Consolation in Prayer

     I just finished reading a book I bought at the Cenacle during my silent retreat late last year. The book is called When Women Pray by Doucet and Hebert. It is a memoir of sorts, small chapters written by two women. Each woman took every other chapter, each dealing with their own spiritual walk and the connection to their families. The book was intriguing to me, because it is of great interest to be a spectator in other persons walk's toward the Lord. How does one get to where they are, how did the suffer along the way, what did they do with that suffering? Are they a winter or summer Christian? How do they look at the world, and how does their relationship with God translate into how they treat those around them. This is a good book for my inquisitive questions. My questions might be too bold to ask face to face to a stranger, so I love it when a book lays it all out in chapter form for me to follow along. The greatest question for me when I read a book is a question to myself, is there anything I can eek out of this reading that will stay with me, live in my heart, and help me in my journey to be closer to God, to be a greater lover of people, to inspire me to find more rest in my place as God's child?
     The sub-title of the book is "Our Personal Stories of Extraordinary Grace." It was not all flowers and perfume, as I was afraid it could have been. Each chapter started with a quote or two from their favorite personal readings, and then led into a story, and then a discipline to practice. It was an easy book to read, not too deep, just what I needed to lead into my summer readings and a contemplative retreat I will be attending this upcoming weekend. I liked the book, and I am glad I waited to read it, it met me where I am right now and gave me some insight and thought that I will hold onto.

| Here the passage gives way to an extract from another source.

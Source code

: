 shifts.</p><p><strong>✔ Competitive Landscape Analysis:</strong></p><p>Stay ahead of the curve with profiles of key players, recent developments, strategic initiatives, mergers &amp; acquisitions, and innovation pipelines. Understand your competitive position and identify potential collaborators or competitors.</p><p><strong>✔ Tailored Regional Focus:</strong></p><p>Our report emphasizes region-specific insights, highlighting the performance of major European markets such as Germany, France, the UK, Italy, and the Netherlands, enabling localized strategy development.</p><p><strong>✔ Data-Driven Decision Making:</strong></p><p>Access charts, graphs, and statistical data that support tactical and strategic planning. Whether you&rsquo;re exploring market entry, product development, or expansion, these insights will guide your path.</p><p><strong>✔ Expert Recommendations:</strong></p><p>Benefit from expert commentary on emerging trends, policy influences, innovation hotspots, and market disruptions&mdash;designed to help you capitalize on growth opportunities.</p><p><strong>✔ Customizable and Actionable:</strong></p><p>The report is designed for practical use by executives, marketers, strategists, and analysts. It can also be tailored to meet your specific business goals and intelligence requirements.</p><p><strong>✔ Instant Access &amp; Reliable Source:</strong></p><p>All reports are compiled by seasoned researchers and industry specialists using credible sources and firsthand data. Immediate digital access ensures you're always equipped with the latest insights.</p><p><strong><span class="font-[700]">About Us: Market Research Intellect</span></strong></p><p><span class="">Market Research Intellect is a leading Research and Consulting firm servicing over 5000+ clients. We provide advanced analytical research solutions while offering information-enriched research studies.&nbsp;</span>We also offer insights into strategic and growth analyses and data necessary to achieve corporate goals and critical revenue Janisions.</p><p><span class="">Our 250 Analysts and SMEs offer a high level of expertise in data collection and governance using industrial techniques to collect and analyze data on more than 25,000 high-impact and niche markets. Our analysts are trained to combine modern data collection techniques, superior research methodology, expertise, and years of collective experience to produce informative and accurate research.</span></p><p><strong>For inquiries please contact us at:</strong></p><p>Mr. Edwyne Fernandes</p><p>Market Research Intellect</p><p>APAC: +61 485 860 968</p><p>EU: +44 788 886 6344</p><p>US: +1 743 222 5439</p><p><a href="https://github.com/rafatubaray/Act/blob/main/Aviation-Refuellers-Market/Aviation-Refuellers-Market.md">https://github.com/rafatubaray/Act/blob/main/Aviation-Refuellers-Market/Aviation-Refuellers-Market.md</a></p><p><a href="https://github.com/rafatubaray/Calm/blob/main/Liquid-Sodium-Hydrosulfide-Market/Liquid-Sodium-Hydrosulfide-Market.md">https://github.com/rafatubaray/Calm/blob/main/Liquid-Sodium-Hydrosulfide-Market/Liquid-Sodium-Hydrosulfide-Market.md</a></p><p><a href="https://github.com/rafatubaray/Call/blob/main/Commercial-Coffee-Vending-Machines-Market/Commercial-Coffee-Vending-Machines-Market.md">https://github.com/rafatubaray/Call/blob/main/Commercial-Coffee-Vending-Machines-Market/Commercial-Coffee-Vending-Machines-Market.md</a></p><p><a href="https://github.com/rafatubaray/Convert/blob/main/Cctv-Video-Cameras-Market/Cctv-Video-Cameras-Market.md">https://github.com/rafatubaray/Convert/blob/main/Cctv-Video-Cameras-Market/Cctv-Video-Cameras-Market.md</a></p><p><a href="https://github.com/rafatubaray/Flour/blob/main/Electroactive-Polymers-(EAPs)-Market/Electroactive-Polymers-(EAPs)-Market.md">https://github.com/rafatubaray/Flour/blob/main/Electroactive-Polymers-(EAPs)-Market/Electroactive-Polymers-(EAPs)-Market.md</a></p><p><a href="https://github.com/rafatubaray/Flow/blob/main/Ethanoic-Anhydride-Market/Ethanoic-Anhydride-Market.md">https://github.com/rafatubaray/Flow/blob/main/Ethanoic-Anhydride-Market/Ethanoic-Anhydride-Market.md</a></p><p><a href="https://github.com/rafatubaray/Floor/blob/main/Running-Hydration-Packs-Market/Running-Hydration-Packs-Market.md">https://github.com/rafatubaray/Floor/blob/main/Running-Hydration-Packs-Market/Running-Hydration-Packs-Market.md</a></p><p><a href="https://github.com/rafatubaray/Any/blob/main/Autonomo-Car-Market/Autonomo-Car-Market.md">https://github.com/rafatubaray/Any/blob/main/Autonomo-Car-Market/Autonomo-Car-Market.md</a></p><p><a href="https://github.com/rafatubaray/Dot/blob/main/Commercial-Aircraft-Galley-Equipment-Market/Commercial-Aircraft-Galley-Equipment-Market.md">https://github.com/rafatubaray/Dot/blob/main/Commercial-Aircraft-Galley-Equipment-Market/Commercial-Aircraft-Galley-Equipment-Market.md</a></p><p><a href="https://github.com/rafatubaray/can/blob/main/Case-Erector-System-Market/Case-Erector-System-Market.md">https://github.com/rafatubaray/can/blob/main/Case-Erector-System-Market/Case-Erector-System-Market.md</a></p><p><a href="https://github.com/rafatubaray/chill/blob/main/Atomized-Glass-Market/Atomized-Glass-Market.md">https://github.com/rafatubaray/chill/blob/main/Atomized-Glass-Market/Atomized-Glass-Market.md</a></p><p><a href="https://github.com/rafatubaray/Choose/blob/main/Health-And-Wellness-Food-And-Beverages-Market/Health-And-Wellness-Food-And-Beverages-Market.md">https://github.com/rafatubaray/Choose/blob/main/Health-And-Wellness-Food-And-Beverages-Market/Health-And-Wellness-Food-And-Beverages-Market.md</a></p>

    There is a chapter called "Consolation in Prayer." The lead off quote is by St. Ignatius of Loyola, The Spiritual Exercises. "I call it consolation when an interior movement is aroused in the soul, by which it is inflamed with love of its Creator and Lord."
The chapter continues....When the spiritual seeker is in a state of consolation, God seems near and the inner spirit is enlivened with the gifts of peace and compassion for self and others. The person often wants to do more for God because of an increase in faith and to spend more time in her community of believers. Consolation leads us outward.
    Consolation in the spiritual sense is not necessarily happiness as we usually perceive it. I think of my friend Brenda, who received deep consolation on one of the saddest days of her life. As she attended her brother's funeral, she was suddenly aware of being lifted on a blanket of prayer. The many people who had assured her they were praying for her truly were praying. She felt God come close. Her heart experienced a peace that was outside of her circumstances.
    St. Ignatius of Loyola advised those in consolation not to become puffed up, lest they decide that this grace is of their own doing. He always taught that the consolation is a gift of grace and not a reward for our goodness. It is helpful, however, for us to write about our consolation so that we can return to our memories when darkness comes. During desolation, the memories of past graces received can lift us and give us hope.
    Perhaps one of the most helpful things to know is that both consolation and desolation in prayer and in life come to every saint, sinner, and pilgrim on the inner journey as a part of God's somewhat mysterious plan. So, if we rest in God's love, perhaps we can have more humility in consolation and courage during desolate times.